Generally it's okay to do so. I once started writing a package to support this type of usage, with automatically nested sections and so on. So you could write

\begin{relsec}{This is a section}
blah blah
\begin{relsec}{This is a sub section}
   meep meep
\end{relsec}
\begin{relsec}{This is a sub section}
   meep meep
\end{relsec}
\end{relsec}

In the end, I found it was more difficult to write LaTeX documents using this syntax (although perhaps that was just me) so I never finished the project (it wasn't a big package). I occasionally think about dusting off the code again, though — it always seems like something that people (think they might) find useful.

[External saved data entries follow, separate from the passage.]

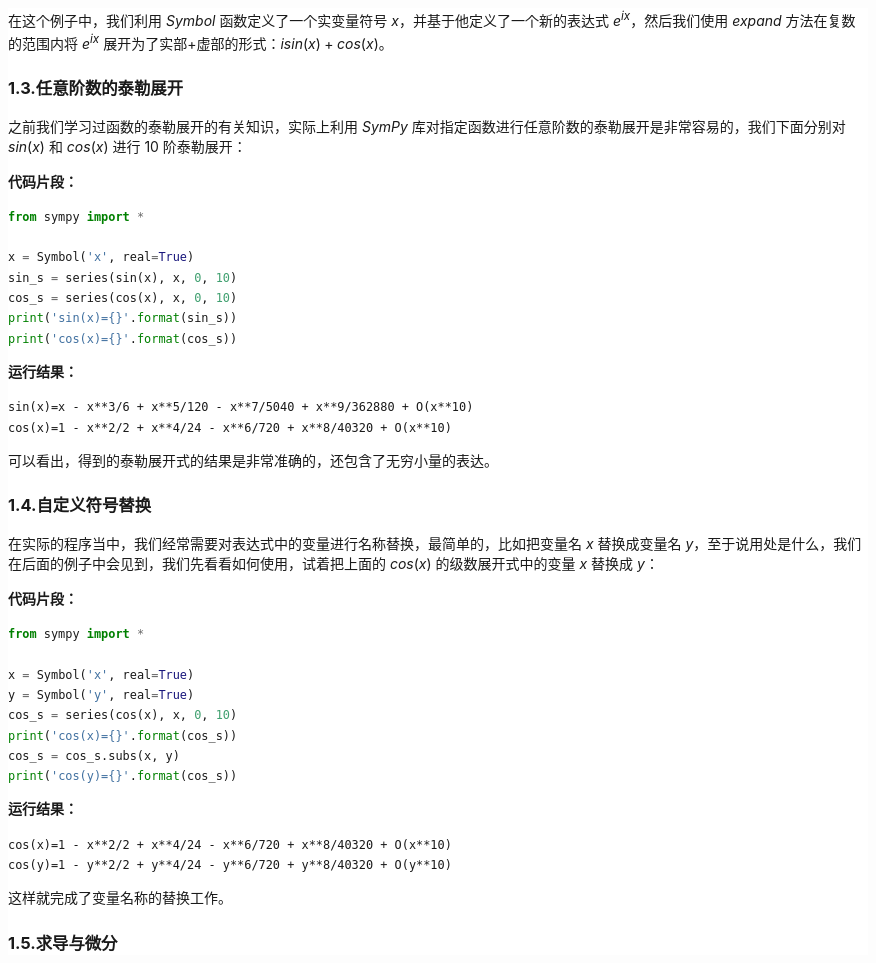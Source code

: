在这个例子中，我们利用 $Symbol$ 函数定义了一个实变量符号 $x$，并基于他定义了一个新的表达式 $e^{ix}$，然后我们使用 $expand$ 方法在复数的范围内将 $e^{ix}$ 展开为了实部+虚部的形式：$isin(x) + cos(x)$。

### 1.3.任意阶数的泰勒展开

之前我们学习过函数的泰勒展开的有关知识，实际上利用 $SymPy$ 库对指定函数进行任意阶数的泰勒展开是非常容易的，我们下面分别对 $sin(x)$ 和 $cos(x)$ 进行 $10$ 阶泰勒展开：

**代码片段：**

```python
from sympy import *

x = Symbol('x', real=True)
sin_s = series(sin(x), x, 0, 10)
cos_s = series(cos(x), x, 0, 10)
print('sin(x)={}'.format(sin_s))
print('cos(x)={}'.format(cos_s))
```

**运行结果：**

```
sin(x)=x - x**3/6 + x**5/120 - x**7/5040 + x**9/362880 + O(x**10)
cos(x)=1 - x**2/2 + x**4/24 - x**6/720 + x**8/40320 + O(x**10)
```

可以看出，得到的泰勒展开式的结果是非常准确的，还包含了无穷小量的表达。

### 1.4.自定义符号替换

在实际的程序当中，我们经常需要对表达式中的变量进行名称替换，最简单的，比如把变量名 $x$ 替换成变量名 $y$，至于说用处是什么，我们在后面的例子中会见到，我们先看看如何使用，试着把上面的 $cos(x)$ 的级数展开式中的变量 $x$ 替换成 $y$：

**代码片段：**

```python
from sympy import *

x = Symbol('x', real=True)
y = Symbol('y', real=True)
cos_s = series(cos(x), x, 0, 10)
print('cos(x)={}'.format(cos_s))
cos_s = cos_s.subs(x, y)
print('cos(y)={}'.format(cos_s))
```

**运行结果：**

```
cos(x)=1 - x**2/2 + x**4/24 - x**6/720 + x**8/40320 + O(x**10)
cos(y)=1 - y**2/2 + y**4/24 - y**6/720 + y**8/40320 + O(y**10)
```

这样就完成了变量名称的替换工作。

### 1.5.求导与微分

One cautionary note: when you use an environment form, a group is created! If some package authors haven't anticipated this, you might end up with strangely behaving cross referencing or numbering or similar.

27

I wouldn't do it. You add a lot unnecessary groups with unpredictable side-effects without gaining much. If you really want to mark the begin/end of components, I suggest to use markers in comment lines like e.g. the one in dtx-files %<sec1> ... %</sec1>.

Ulrike Fischer
  • 327,261
20

ConTeXt now supports \startsection ... \stopsection environments. This allows for a more key-value driven syntax:

\startsection
     [ title={Section title},
       reference=sec:test,
       marking={Page mark},
       bookmark={Bookmark text},
     ]

 ....

\stopsection

It is also possible to add unused keys, say author={Chapter Author} and then use that value while typesetting the chapter heading.

Aditya
  • 62,301
2

One explanation could be to avoid the Pyramid of Doom when writing long documents with lots of sections and paragraphs.

Compare this:

\begin{section}{Section One}
    ...
    \begin{subsection}{Subsection One}
        ...
        \begin{subsubsection}{Subsubsection One}
            ...
            \begin{paragraph}{This is First Paragraph}
                ...
                \begin{figure}[h]
                    \centering
                    \includegraphics[...]{...}
                    \caption{...}
                    \label{fig:...}
                \end{figure}
                ...
            \end{paragraph}
        \end{subsubsection}
    \end{subsection}
\end{section}

To this :

\section{Section One}
...
\subsection{Subsection One}
...
\subsubsection{Subsubsection One}
...
\paragraph{This is First Paragraph}
...
\begin{figure}[h]
    \centering
    \includegraphics[...]{...}
    \caption{...}
    \label{fig:...}
\end{figure}
...

In a really long article with lot of text in paragraphs and many figures the second form is way more readable. Even if you omit indentation for the first form it is still longer and less readable than the first form.